• Given data:
----

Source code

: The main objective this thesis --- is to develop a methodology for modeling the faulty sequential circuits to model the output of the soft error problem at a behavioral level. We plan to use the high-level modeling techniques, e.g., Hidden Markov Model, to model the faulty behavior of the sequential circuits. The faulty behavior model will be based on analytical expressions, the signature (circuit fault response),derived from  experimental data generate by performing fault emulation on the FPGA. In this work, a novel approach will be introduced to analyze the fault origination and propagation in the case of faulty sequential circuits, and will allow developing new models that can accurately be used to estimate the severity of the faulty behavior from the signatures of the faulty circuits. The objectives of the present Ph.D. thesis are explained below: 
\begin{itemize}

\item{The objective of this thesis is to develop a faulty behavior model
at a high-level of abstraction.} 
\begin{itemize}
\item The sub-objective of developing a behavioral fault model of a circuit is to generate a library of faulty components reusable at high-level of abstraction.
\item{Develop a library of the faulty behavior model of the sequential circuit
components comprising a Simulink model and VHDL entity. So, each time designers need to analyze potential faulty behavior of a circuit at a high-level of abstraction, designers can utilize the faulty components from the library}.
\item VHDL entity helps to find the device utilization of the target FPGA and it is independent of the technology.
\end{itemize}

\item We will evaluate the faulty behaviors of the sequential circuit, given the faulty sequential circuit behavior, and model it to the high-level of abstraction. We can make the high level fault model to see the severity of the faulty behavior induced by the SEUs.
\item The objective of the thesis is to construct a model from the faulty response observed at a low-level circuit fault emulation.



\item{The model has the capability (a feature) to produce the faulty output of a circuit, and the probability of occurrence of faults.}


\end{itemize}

----

• Aim of the task: Restate the material above word for word, leaving nothing out.

• Response:
Source code

: The main objective this thesis --- is to develop a methodology for modeling the faulty sequential circuits to model the output of the soft error problem at a behavioral level. We plan to use the high-level modeling techniques, e.g., Hidden Markov Model, to model the faulty behavior of the sequential circuits. The faulty behavior model will be based on analytical expressions, the signature (circuit fault response),derived from  experimental data generate by performing fault emulation on the FPGA. In this work, a novel approach will be introduced to analyze the fault origination and propagation in the case of faulty sequential circuits, and will allow developing new models that can accurately be used to estimate the severity of the faulty behavior from the signatures of the faulty circuits. The objectives of the present Ph.D. thesis are explained below: 
\begin{itemize}

\item{The objective of this thesis is to develop a faulty behavior model
at a high-level of abstraction.} 
\begin{itemize}
\item The sub-objective of developing a behavioral fault model of a circuit is to generate a library of faulty components reusable at high-level of abstraction.
\item{Develop a library of the faulty behavior model of the sequential circuit
components comprising a Simulink model and VHDL entity. So, each time designers need to analyze potential faulty behavior of a circuit at a high-level of abstraction, designers can utilize the faulty components from the library}.
\item VHDL entity helps to find the device utilization of the target FPGA and it is independent of the technology.
\end{itemize}

\item We will evaluate the faulty behaviors of the sequential circuit, given the faulty sequential circuit behavior, and model it to the high-level of abstraction. We can make the high level fault model to see the severity of the faulty behavior induced by the SEUs.
\item The objective of the thesis is to construct a model from the faulty response observed at a low-level circuit fault emulation.



\item{The model has the capability (a feature) to produce the faulty output of a circuit, and the probability of occurrence of faults.}


\end{itemize}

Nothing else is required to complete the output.